Exercise materials Start Marker

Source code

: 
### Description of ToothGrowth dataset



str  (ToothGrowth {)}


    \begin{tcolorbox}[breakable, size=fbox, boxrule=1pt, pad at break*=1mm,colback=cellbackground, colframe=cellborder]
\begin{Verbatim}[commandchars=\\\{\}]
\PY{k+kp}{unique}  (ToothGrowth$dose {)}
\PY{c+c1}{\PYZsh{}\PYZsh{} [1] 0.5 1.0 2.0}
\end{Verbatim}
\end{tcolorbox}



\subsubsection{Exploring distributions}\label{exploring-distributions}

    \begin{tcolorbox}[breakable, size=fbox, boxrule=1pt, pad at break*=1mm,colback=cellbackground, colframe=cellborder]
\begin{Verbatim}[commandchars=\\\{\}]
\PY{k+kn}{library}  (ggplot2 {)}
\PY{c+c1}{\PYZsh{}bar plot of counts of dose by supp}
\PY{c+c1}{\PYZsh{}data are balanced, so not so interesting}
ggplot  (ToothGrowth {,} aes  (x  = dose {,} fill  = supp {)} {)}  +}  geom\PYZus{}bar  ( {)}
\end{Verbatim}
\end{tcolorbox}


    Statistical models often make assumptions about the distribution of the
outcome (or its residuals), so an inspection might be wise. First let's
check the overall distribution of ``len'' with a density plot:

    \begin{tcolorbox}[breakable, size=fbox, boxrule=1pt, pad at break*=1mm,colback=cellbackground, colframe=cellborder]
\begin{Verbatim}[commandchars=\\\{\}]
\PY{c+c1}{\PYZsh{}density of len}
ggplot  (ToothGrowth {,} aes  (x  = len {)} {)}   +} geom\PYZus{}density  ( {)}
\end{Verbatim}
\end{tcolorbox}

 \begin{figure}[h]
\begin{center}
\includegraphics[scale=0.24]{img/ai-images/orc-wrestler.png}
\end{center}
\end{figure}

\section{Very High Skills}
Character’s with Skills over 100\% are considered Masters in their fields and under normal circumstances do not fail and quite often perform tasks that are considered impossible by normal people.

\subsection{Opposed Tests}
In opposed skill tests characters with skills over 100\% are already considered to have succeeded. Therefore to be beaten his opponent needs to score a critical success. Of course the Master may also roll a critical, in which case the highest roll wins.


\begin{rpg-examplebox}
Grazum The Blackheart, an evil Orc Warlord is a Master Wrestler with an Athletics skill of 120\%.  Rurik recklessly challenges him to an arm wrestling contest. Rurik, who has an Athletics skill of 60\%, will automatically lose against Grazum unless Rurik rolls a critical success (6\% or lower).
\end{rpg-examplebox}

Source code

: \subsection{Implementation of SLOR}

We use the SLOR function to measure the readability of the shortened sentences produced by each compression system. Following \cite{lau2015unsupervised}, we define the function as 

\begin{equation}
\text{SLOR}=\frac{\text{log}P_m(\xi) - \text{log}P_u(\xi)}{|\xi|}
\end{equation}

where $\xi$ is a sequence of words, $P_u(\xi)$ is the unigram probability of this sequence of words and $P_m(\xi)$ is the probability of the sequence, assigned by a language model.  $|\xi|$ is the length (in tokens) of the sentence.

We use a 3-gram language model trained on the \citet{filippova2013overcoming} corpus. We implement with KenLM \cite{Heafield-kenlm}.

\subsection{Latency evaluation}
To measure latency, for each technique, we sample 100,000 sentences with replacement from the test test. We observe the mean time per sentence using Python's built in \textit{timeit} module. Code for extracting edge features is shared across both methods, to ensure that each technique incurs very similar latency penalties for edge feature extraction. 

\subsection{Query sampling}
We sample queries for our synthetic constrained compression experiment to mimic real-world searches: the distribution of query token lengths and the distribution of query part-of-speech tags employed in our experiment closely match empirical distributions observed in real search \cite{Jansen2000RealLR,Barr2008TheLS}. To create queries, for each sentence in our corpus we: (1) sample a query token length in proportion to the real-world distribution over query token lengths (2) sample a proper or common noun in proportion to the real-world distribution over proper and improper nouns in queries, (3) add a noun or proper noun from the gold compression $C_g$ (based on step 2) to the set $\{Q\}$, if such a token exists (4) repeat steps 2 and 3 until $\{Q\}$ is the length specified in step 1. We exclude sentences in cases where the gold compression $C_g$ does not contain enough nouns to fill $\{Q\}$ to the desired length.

Exercise materials End Marker

From the data, pick out every line that includes "ToothGrowth".

Reply to the exercise:
### Description of ToothGrowth dataset
str  (ToothGrowth {)}
\PY{k+kp}{unique}  (ToothGrowth$dose {)}
ggplot  (ToothGrowth {,} aes  (x  = dose {,} fill  = supp {)} {)}  +}  geom\PYZus{}bar  ( {)}
ggplot  (ToothGrowth {,} aes  (x  = len {)} {)}   +} geom\PYZus{}density  ( {)}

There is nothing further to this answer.